U.K. Pressured Not to Overlook Swedish Claims to Assange

LONDON (AP) —
Police bundle WikiLeaks founder Julian Assange from the Ecuadorian Embassy into a police van in London after he was arrested by officers from the Metropolitan Police and taken into custody Thursday. (@DailyDOOH via AP)

British lawmakers are heaping pressure on the government to make sure that WikiLeaks founder Julian Assange faces Swedish justice if prosecutors there reopen a investigation against him.

There is mounting concern that Assange should not be allowed to sidestep the Swedish investigation stemming from a visit to Sweden in 2010. The charges eventually led him to seek refuge in the Ecuadorian Embassy in London rather than return to Sweden for questioning.

Some are calling for the British government to extradite Assange to Sweden, if it makes an official request, rather than to the U.S., which seeks him on conspiracy charges.

More than 70 British lawmakers signed a letter late Friday urging Home Secretary Sajid Javid to “do everything you can to champion action that will ensure Julian Assange can be extradited to Sweden in the event Sweden makes an extradition request.”

Assange was arrested Thursday after Ecuador withdrew his asylum. He is now in Belmarsh Prison in southeast London, waiting to be sentenced for jumping bail in Britain and facing an extradition request from the United States on charges of conspiring to break into a Pentagon computer.

WikiLeaks says Assange will fight the U.S. extradition request and has been meeting with his legal team to plan his defense.

He has not had a chance to enter a plea in response to the U.S. charge, but he says all of his WikiLeaks actions are those of a legitimate journalist.

If Britain receives competing extradition requests, lawyers say the Home Secretary would have some leeway in deciding which takes priority. Considerations usually include which request came first and which alleged crime is more serious.
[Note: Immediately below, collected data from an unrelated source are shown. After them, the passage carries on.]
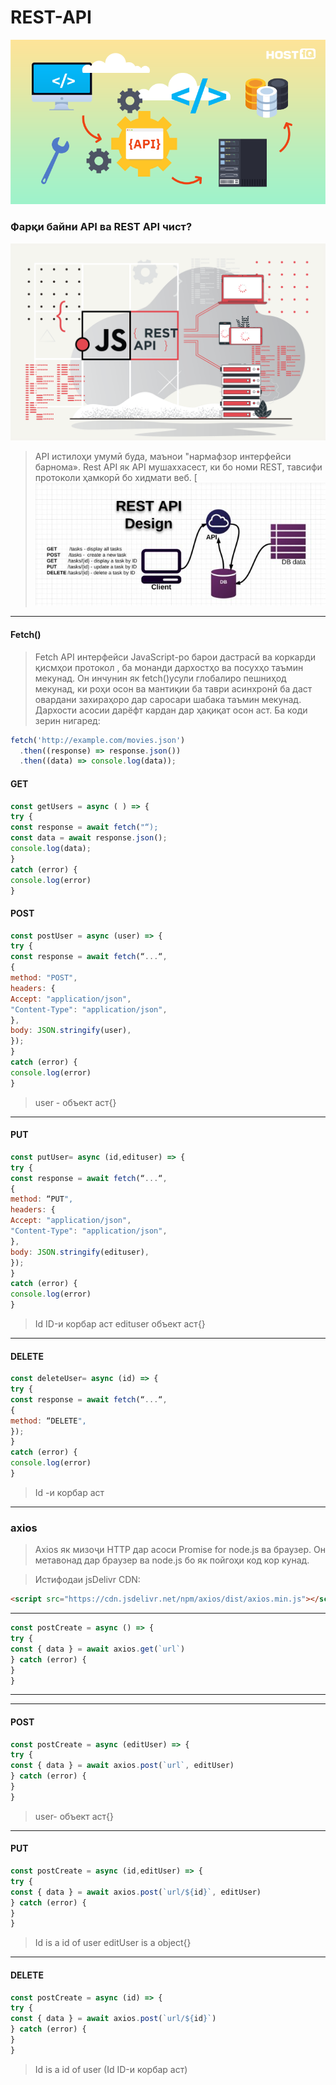 # REST-API

![N|Solid](./imgs/what-is-api.webp)

### Фарқи байни API ва REST API чист?

![N|Solid](./imgs/js-API2.png)

> API истилоҳи умумӣ буда, маънои "нармафзор
> интерфейси барнома».
> Rest API як API мушаххасест, ки бо номи REST,
> тавсифи протоколи ҳамкорӣ бо хидмати веб.
> [![N|Solid](./imgs/Rest_api_2.jpg)

---



#### Fetch()

> Fetch API интерфейси JavaScript-ро барои дастрасӣ ва коркарди қисмҳои протокол , ба монанди дархостҳо ва посухҳо таъмин мекунад. Он инчунин як fetch()усули глобалиро пешниҳод мекунад, ки роҳи осон ва мантиқии ба таври асинхронӣ ба даст овардани захираҳоро дар саросари шабака таъмин мекунад.
> Дархости асосии дарёфт кардан дар ҳақиқат осон аст. Ба коди зерин нигаред:

```js
fetch('http://example.com/movies.json')
  .then((response) => response.json())
  .then((data) => console.log(data));
```

#### GET

```js
const getUsers = async ( ) => {
try {
const response = await fetch("“);
const data = await response.json();
console.log(data);
}
catch (error) {
console.log(error)
}
```

#### POST

```js
const postUser = async (user) => {
try {
const response = await fetch(“...“,
{
method: "POST",
headers: {
Accept: "application/json",
"Content-Type": "application/json",
},
body: JSON.stringify(user),
});
}
catch (error) {
console.log(error)
}

```

> user - объект аст{}

---



#### PUT

```js
const putUser= async (id,edituser) => {
try {
const response = await fetch(“...“,
{
method: “PUT",
headers: {
Accept: "application/json",
"Content-Type": "application/json",
},
body: JSON.stringify(edituser),
});
}
catch (error) {
console.log(error)
}
```

> Id ID-и корбар аст
> edituser объект аст{}

---


#### DELETE

```js
const deleteUser= async (id) => {
try {
const response = await fetch(“...“,
{
method: “DELETE",
});
}
catch (error) {
console.log(error)
}

```

> Id -и корбар аст

---


### axios

> Axios як мизоҷи HTTP дар асоси Promise for node.js ва
> браузер. Он метавонад дар браузер ва node.js бо як пойгоҳи код кор кунад.

> Истифодаи jsDelivr CDN:

```html
<script src="https://cdn.jsdelivr.net/npm/axios/dist/axios.min.js"></script>
```

---

```js
const postCreate = async () => {
try {
const { data } = await axios.get(`url`)
} catch (error) {
}
}
```

---

---

#### POST

```js
const postCreate = async (editUser) => {
try {
const { data } = await axios.post(`url`, editUser)
} catch (error) {
}
}
```

> user- объект аст{}

---


#### PUT

```js
const postCreate = async (id,editUser) => {
try {
const { data } = await axios.post(`url/${id}`, editUser)
} catch (error) {
}
}
```

> Id is a id of user
> editUser is a object{}

---

#### DELETE

```js
const postCreate = async (id) => {
try {
const { data } = await axios.post(`url/${id}`)
} catch (error) {
}
}
```

> Id is a id of user (Id ID-и корбар аст)
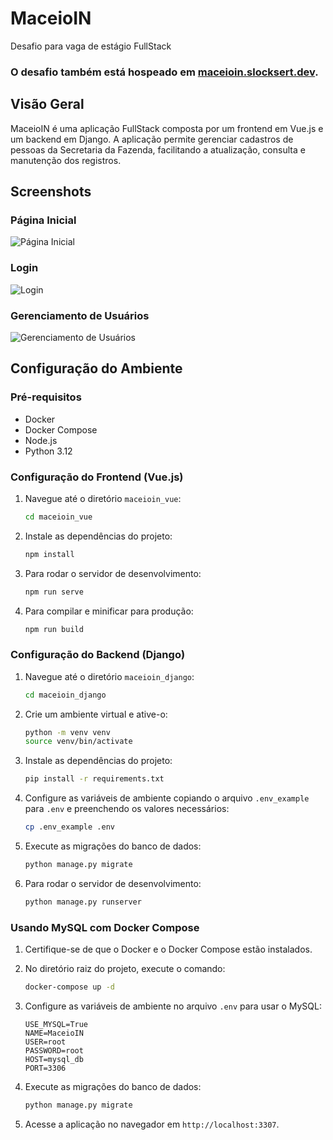 # MaceioIN

Desafio para vaga de estágio FullStack

### O desafio também está hospeado em [maceioin.slocksert.dev](https://maceioin.slocksert.dev).

## Visão Geral

MaceioIN é uma aplicação FullStack composta por um frontend em Vue.js e um backend em Django. A aplicação permite gerenciar cadastros de pessoas da Secretaria da Fazenda, facilitando a atualização, consulta e manutenção dos registros.


## Screenshots

### Página Inicial
![Página Inicial](https://minio.slocksert.dev/images/landingpage.png)

### Login
![Login](https://minio.slocksert.dev/images/login.png)

### Gerenciamento de Usuários
![Gerenciamento de Usuários](https://minio.slocksert.dev/images/cadastro.png)

## Configuração do Ambiente

### Pré-requisitos

- Docker
- Docker Compose
- Node.js
- Python 3.12

### Configuração do Frontend (Vue.js)

1. Navegue até o diretório `maceioin_vue`:
    ```sh
    cd maceioin_vue
    ```

2. Instale as dependências do projeto:
    ```sh
    npm install
    ```

3. Para rodar o servidor de desenvolvimento:
    ```sh
    npm run serve
    ```

4. Para compilar e minificar para produção:
    ```sh
    npm run build
    ```

### Configuração do Backend (Django)

1. Navegue até o diretório `maceioin_django`:
    ```sh
    cd maceioin_django
    ```

2. Crie um ambiente virtual e ative-o:
    ```sh
    python -m venv venv
    source venv/bin/activate
    ```

3. Instale as dependências do projeto:
    ```sh
    pip install -r requirements.txt
    ```

4. Configure as variáveis de ambiente copiando o arquivo `.env_example` para `.env` e preenchendo os valores necessários:
    ```sh
    cp .env_example .env
    ```

5. Execute as migrações do banco de dados:
    ```sh
    python manage.py migrate
    ```

6. Para rodar o servidor de desenvolvimento:
    ```sh
    python manage.py runserver
    ```

### Usando MySQL com Docker Compose

1. Certifique-se de que o Docker e o Docker Compose estão instalados.

2. No diretório raiz do projeto, execute o comando:
    ```sh
    docker-compose up -d
    ```

3. Configure as variáveis de ambiente no arquivo `.env` para usar o MySQL:
    ```env
    USE_MYSQL=True
    NAME=MaceioIN
    USER=root
    PASSWORD=root
    HOST=mysql_db
    PORT=3306
    ```

4. Execute as migrações do banco de dados:
    ```sh
    python manage.py migrate
    ```

5. Acesse a aplicação no navegador em `http://localhost:3307`.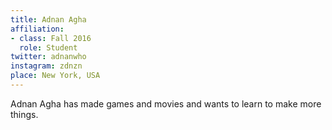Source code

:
 ```yaml
---
title: Adnan Agha
affiliation:
- class: Fall 2016
  role: Student
twitter: adnanwho
instagram: zdnzn
place: New York, USA
---
```

Adnan Agha has made games and movies and wants to learn to make more things.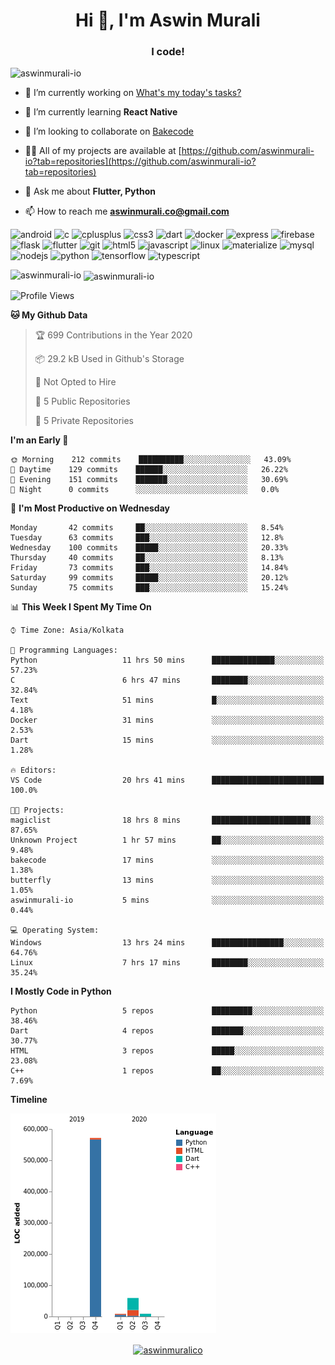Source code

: <h1 align="center">Hi 👋, I'm Aswin Murali</h1>
<h3 align="center">I code!</h3>

<p align="left"> <img src="https://komarev.com/ghpvc/?username=aswinmurali-io" alt="aswinmurali-io" /> </p>

- 🔭 I’m currently working on [What's my today's tasks?](https://github.com/aswinmurali-io/whatsmytodaystasks)

- 🌱 I’m currently learning **React Native**

- 👯 I’m looking to collaborate on [Bakecode](https://github.com/crysalisdevs/bakecode)

- 👨‍💻 All of my projects are available at [https://github.com/aswinmurali-io?tab=repositories](https://github.com/aswinmurali-io?tab=repositories)

- 💬 Ask me about **Flutter, Python**

- 📫 How to reach me **aswinmurali.co@gmail.com**

<p align="left"><img src="https://devicons.github.io/devicon/devicon.git/icons/android/android-original-wordmark.svg" alt="android" width="40" height="40"/> <img src="https://devicons.github.io/devicon/devicon.git/icons/c/c-original.svg" alt="c" width="40" height="40"/> <img src="https://devicons.github.io/devicon/devicon.git/icons/cplusplus/cplusplus-original.svg" alt="cplusplus" width="40" height="40"/> <img src="https://devicons.github.io/devicon/devicon.git/icons/css3/css3-original-wordmark.svg" alt="css3" width="40" height="40"/> <img src="https://www.vectorlogo.zone/logos/dartlang/dartlang-icon.svg" alt="dart" width="40" height="40"/> <img src="https://devicons.github.io/devicon/devicon.git/icons/docker/docker-original-wordmark.svg" alt="docker" width="40" height="40"/> <img src="https://devicons.github.io/devicon/devicon.git/icons/express/express-original-wordmark.svg" alt="express" width="40" height="40"/> <img src="https://www.vectorlogo.zone/logos/firebase/firebase-icon.svg" alt="firebase" width="40" height="40"/> <img src="https://www.vectorlogo.zone/logos/pocoo_flask/pocoo_flask-icon.svg" alt="flask" width="40" height="40"/> <img src="https://www.vectorlogo.zone/logos/flutterio/flutterio-icon.svg" alt="flutter" width="40" height="40"/> <img src="https://www.vectorlogo.zone/logos/git-scm/git-scm-icon.svg" alt="git" width="40" height="40"/> <img src="https://devicons.github.io/devicon/devicon.git/icons/html5/html5-original-wordmark.svg" alt="html5" width="40" height="40"/> <img src="https://devicons.github.io/devicon/devicon.git/icons/javascript/javascript-original.svg" alt="javascript" width="40" height="40"/> <img src="https://devicons.github.io/devicon/devicon.git/icons/linux/linux-original.svg" alt="linux" width="40" height="40"/> <img src="https://raw.githubusercontent.com/prplx/svg-logos/5585531d45d294869c4eaab4d7cf2e9c167710a9/svg/materialize.svg" alt="materialize" width="40" height="40"/> <img src="https://devicons.github.io/devicon/devicon.git/icons/mysql/mysql-original-wordmark.svg" alt="mysql" width="40" height="40"/> <img src="https://devicons.github.io/devicon/devicon.git/icons/nodejs/nodejs-original-wordmark.svg" alt="nodejs" width="40" height="40"/> <img src="https://devicons.github.io/devicon/devicon.git/icons/python/python-original.svg" alt="python" width="40" height="40"/> <img src="https://www.vectorlogo.zone/logos/tensorflow/tensorflow-icon.svg" alt="tensorflow" width="40" height="40"/> <img src="https://devicons.github.io/devicon/devicon.git/icons/typescript/typescript-original.svg" alt="typescript" width="40" height="40"/></p><p>
  
 <img align="left" src="https://github-readme-stats.vercel.app/api/top-langs/?username=aswinmurali-io&layout=compact&hide=html" alt="aswinmurali-io" /></p>

<p>&nbsp;<img align="center" src="https://github-readme-stats.vercel.app/api?username=aswinmurali-io&show_icons=true" alt="aswinmurali-io" /></p>

<!--START_SECTION:waka-->
![Profile Views](http://img.shields.io/badge/Profile%20Views-5-blue)

**🐱 My Github Data** 

> 🏆 699 Contributions in the Year 2020
 > 
> 📦 29.2 kB Used in Github's Storage 
 > 
> 🚫 Not Opted to Hire
 > 
> 📜 5 Public Repositories
 > 
> 🔑 5 Private Repositories 

**I'm an Early 🐤** 

```text
🌞 Morning    212 commits    ██████████░░░░░░░░░░░░░░░   43.09% 
🌆 Daytime    129 commits    ██████░░░░░░░░░░░░░░░░░░░   26.22% 
🌃 Evening    151 commits    ███████░░░░░░░░░░░░░░░░░░   30.69% 
🌙 Night      0 commits      ░░░░░░░░░░░░░░░░░░░░░░░░░   0.0%

```
📅 **I'm Most Productive on Wednesday** 

```text
Monday       42 commits     ██░░░░░░░░░░░░░░░░░░░░░░░   8.54% 
Tuesday      63 commits     ███░░░░░░░░░░░░░░░░░░░░░░   12.8% 
Wednesday    100 commits    █████░░░░░░░░░░░░░░░░░░░░   20.33% 
Thursday     40 commits     ██░░░░░░░░░░░░░░░░░░░░░░░   8.13% 
Friday       73 commits     ███░░░░░░░░░░░░░░░░░░░░░░   14.84% 
Saturday     99 commits     █████░░░░░░░░░░░░░░░░░░░░   20.12% 
Sunday       75 commits     ███░░░░░░░░░░░░░░░░░░░░░░   15.24%

```


📊 **This Week I Spent My Time On** 

```text
⌚︎ Time Zone: Asia/Kolkata

💬 Programming Languages: 
Python                   11 hrs 50 mins      ██████████████░░░░░░░░░░░   57.23% 
C                        6 hrs 47 mins       ████████░░░░░░░░░░░░░░░░░   32.84% 
Text                     51 mins             █░░░░░░░░░░░░░░░░░░░░░░░░   4.18% 
Docker                   31 mins             ░░░░░░░░░░░░░░░░░░░░░░░░░   2.53% 
Dart                     15 mins             ░░░░░░░░░░░░░░░░░░░░░░░░░   1.28%

🔥 Editors: 
VS Code                  20 hrs 41 mins      █████████████████████████   100.0%

🐱‍💻 Projects: 
magiclist                18 hrs 8 mins       ██████████████████████░░░   87.65% 
Unknown Project          1 hr 57 mins        ██░░░░░░░░░░░░░░░░░░░░░░░   9.48% 
bakecode                 17 mins             ░░░░░░░░░░░░░░░░░░░░░░░░░   1.38% 
butterfly                13 mins             ░░░░░░░░░░░░░░░░░░░░░░░░░   1.05% 
aswinmurali-io           5 mins              ░░░░░░░░░░░░░░░░░░░░░░░░░   0.44%

💻 Operating System: 
Windows                  13 hrs 24 mins      ████████████████░░░░░░░░░   64.76% 
Linux                    7 hrs 17 mins       ████████░░░░░░░░░░░░░░░░░   35.24%

```

**I Mostly Code in Python** 

```text
Python                   5 repos             █████████░░░░░░░░░░░░░░░░   38.46% 
Dart                     4 repos             ███████░░░░░░░░░░░░░░░░░░   30.77% 
HTML                     3 repos             █████░░░░░░░░░░░░░░░░░░░░   23.08% 
C++                      1 repos             ██░░░░░░░░░░░░░░░░░░░░░░░   7.69%

```


**Timeline**

![Chart not found](https://github.com/aswinmurali-io/aswinmurali-io/blob/master/charts/bar_graph.png) 


<!--END_SECTION:waka-->

<p align="center">
<a href="https://kaggle.com/aswinmuralico" target="blank"><img align="center" src="https://cdn.jsdelivr.net/npm/simple-icons@3.0.1/icons/kaggle.svg" alt="aswinmuralico" height="30" width="30" /></a>
</p>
Most of the lawmakers who signed the letter are from the opposition Labour Party, whose leader, Jeremy Corbyn, wants Britain to refuse to send Assange to the U.S. After Assange’s arrest, Corbyn praised him for exposing U.S. atrocities committed in Iraq and Afghanistan when WikiLeaks released tens of thousands of confidential U.S. documents in 2010.

British politicians are free to lobby the government for a certain course of action, but it’s up to the courts to decide whether the U.S. request for Assange’s extradition should be honored.

The Home Secretary, a senior Cabinet official, can block extradition under certain circumstances, including cases where a person might face capital punishment or torture in the country seeking their extradition.